THE TASK: Exactly the lines from the start of the entries through the line with "# Obtaining Merge Module Authoring Tools" are required in the output, with no pictures among them.
#### TASK MATERIAL
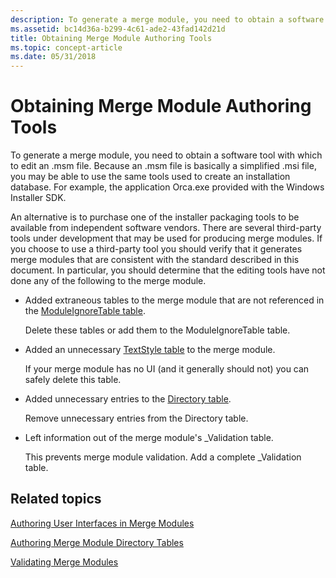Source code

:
 ```yaml
---
description: To generate a merge module, you need to obtain a software tool with which to edit an .msm file.
ms.assetid: bc14d36a-b299-4c61-ade2-43fad142d21d
title: Obtaining Merge Module Authoring Tools
ms.topic: concept-article
ms.date: 05/31/2018
---
```


# Obtaining Merge Module Authoring Tools

To generate a merge module, you need to obtain a software tool with which to edit an .msm file. Because an .msm file is basically a simplified .msi file, you may be able to use the same tools used to create an installation database. For example, the application Orca.exe provided with the Windows Installer SDK.

An alternative is to purchase one of the installer packaging tools to be available from independent software vendors. There are several third-party tools under development that may be used for producing merge modules. If you choose to use a third-party tool you should verify that it generates merge modules that are consistent with the standard described in this document. In particular, you should determine that the editing tools have not done any of the following to the merge module.

-   Added extraneous tables to the merge module that are not referenced in the [ModuleIgnoreTable table](moduleignoretable-table.md).

    Delete these tables or add them to the ModuleIgnoreTable table.

-   Added an unnecessary [TextStyle table](textstyle-table.md) to the merge module.

    If your merge module has no UI (and it generally should not) you can safely delete this table.

-   Added unnecessary entries to the [Directory table](directory-table.md).

    Remove unnecessary entries from the Directory table.

-   Left information out of the merge module's \_Validation table.

    This prevents merge module validation. Add a complete \_Validation table.

## Related topics

<dl> <dt>

[Authoring User Interfaces in Merge Modules](authoring-user-interfaces-in-merge-modules.md)
</dt> <dt>

[Authoring Merge Module Directory Tables](authoring-merge-module-directory-tables.md)
</dt> <dt>

[Validating Merge Modules](validating-merge-modules.md)
</dt> </dl>

 

 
########
RESULT OF THIS EXERCISE:
Source code

:
 ```yaml
---
description: To generate a merge module, you need to obtain a software tool with which to edit an .msm file.
ms.assetid: bc14d36a-b299-4c61-ade2-43fad142d21d
title: Obtaining Merge Module Authoring Tools
ms.topic: concept-article
ms.date: 05/31/2018
---
```


# Obtaining Merge Module Authoring Tools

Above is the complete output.